• **What to work on**
Using the word "caption" as the filter, copy each matching line from the records.

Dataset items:
────
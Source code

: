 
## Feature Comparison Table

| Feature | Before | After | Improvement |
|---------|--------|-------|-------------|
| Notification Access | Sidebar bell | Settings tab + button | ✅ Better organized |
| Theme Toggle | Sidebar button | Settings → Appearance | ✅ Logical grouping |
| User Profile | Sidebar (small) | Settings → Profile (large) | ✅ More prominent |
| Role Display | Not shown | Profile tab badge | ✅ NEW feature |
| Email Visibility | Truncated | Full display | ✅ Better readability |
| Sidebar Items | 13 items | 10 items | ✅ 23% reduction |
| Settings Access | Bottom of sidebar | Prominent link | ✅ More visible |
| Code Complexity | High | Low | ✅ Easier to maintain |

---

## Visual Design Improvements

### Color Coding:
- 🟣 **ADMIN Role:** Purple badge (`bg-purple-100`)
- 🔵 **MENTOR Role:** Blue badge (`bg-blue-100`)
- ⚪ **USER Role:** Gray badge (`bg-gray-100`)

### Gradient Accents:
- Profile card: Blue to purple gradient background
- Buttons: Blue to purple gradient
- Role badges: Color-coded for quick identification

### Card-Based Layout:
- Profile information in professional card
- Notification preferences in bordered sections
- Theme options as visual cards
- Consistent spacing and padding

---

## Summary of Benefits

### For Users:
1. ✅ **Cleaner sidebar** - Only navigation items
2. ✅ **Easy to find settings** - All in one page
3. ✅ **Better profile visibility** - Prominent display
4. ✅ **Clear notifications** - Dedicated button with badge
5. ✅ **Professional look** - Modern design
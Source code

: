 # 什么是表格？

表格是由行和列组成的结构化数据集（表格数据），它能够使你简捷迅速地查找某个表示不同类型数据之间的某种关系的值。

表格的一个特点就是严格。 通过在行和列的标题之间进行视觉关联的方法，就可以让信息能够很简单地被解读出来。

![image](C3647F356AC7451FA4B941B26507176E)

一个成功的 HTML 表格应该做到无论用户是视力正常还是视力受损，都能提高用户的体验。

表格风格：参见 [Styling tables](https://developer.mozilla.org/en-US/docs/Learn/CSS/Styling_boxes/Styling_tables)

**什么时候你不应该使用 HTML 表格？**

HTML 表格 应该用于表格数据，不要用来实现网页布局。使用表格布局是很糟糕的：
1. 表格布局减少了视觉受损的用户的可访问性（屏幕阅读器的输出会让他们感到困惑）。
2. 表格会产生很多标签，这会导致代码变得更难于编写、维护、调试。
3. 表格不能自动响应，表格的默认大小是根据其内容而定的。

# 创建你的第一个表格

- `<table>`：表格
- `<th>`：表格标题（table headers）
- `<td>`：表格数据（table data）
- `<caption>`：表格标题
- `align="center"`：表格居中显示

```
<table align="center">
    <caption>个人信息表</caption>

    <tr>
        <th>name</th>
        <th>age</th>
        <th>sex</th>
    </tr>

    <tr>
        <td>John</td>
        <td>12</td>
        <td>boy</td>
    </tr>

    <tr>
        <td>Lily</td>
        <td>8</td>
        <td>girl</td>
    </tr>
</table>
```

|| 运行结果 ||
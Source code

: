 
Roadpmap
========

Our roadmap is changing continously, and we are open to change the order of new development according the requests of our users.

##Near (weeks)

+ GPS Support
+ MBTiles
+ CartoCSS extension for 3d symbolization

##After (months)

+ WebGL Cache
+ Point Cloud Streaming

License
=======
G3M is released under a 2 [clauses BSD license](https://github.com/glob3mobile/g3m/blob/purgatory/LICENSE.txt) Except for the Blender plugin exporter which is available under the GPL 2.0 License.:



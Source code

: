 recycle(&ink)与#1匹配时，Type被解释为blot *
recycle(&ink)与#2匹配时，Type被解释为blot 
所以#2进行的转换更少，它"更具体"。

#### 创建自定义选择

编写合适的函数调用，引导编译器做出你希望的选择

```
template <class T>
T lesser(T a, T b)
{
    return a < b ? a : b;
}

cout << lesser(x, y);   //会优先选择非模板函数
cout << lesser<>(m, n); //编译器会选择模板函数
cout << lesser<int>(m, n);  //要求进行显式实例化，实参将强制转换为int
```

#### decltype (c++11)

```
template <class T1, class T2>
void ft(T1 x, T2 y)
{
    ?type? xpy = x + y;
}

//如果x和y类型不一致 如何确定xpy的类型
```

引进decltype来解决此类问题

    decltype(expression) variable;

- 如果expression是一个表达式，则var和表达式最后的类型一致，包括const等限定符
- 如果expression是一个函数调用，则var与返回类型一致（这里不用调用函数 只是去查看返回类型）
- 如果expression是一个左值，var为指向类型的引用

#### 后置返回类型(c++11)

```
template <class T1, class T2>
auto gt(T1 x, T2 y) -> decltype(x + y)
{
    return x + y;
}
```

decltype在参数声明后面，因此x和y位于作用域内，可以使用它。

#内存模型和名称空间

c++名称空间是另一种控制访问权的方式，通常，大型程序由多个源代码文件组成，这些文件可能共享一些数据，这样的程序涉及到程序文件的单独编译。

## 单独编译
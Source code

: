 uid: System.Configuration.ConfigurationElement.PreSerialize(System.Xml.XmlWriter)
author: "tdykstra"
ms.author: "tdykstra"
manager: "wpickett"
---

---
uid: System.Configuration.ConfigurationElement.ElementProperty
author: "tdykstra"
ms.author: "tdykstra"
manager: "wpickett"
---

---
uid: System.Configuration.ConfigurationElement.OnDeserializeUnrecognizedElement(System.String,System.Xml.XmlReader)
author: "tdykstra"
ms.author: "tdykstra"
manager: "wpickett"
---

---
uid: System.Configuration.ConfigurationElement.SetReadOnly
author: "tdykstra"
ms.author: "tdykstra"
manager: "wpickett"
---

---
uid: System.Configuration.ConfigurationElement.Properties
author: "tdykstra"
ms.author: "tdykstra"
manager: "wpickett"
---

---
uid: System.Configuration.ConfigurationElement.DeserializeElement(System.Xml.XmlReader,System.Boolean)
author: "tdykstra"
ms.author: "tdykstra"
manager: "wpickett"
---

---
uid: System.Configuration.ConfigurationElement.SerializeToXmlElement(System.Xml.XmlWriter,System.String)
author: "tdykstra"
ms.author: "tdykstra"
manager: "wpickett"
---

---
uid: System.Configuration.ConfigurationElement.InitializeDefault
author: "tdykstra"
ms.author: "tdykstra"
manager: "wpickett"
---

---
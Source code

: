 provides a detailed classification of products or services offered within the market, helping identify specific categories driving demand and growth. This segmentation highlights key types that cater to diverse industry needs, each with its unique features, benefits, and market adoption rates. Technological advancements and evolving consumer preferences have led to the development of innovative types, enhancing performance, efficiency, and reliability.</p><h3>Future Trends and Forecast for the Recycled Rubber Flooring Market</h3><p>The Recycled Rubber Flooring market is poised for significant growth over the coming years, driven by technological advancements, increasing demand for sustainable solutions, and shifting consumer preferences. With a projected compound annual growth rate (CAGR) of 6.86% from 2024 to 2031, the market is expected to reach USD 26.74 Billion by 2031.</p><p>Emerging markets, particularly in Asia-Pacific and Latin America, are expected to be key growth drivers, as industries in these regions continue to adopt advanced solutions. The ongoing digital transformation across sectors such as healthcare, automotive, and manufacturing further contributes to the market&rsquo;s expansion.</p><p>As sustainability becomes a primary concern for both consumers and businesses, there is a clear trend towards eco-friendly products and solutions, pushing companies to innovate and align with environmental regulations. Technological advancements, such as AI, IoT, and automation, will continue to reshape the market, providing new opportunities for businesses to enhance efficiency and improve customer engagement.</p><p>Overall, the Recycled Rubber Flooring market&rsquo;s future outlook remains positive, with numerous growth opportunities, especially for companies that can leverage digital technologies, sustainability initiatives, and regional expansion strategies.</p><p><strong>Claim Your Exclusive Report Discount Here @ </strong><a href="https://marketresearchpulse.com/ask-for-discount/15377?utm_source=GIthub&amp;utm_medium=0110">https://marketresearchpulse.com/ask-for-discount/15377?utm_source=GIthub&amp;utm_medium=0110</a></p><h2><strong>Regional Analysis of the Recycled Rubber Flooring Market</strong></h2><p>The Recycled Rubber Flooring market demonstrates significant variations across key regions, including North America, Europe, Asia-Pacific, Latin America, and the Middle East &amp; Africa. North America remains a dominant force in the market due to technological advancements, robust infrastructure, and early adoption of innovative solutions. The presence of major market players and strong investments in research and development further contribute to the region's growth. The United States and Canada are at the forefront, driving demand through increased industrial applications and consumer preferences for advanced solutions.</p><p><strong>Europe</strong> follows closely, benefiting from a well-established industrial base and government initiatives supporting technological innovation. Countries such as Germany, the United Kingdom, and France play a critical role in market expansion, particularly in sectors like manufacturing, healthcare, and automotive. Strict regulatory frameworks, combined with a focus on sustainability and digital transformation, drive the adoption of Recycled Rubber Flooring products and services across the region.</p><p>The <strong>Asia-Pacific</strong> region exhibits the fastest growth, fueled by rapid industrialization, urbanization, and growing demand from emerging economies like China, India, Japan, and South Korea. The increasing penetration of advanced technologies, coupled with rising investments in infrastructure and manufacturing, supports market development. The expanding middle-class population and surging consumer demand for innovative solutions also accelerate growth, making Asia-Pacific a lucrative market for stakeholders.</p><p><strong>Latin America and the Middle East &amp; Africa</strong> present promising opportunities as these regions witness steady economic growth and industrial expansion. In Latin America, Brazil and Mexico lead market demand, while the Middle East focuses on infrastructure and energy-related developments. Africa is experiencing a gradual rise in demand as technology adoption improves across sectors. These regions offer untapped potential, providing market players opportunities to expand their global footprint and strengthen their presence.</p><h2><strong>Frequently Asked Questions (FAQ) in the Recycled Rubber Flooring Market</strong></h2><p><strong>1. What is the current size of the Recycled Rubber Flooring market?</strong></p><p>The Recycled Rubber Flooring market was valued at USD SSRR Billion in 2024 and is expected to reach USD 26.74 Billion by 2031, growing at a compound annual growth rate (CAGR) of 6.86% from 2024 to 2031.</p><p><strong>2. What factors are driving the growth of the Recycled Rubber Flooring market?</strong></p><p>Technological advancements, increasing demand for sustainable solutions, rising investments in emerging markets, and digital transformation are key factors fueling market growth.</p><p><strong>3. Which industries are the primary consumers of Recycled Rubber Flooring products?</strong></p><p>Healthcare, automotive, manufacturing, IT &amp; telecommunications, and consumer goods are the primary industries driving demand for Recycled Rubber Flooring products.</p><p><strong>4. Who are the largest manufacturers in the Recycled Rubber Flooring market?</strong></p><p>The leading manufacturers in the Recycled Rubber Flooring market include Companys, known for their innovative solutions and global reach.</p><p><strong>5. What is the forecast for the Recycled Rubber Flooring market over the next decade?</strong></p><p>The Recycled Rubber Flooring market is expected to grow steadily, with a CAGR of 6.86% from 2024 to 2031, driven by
────
• **Solution below**
- `<caption>`：表格标题
    <caption>个人信息表</caption>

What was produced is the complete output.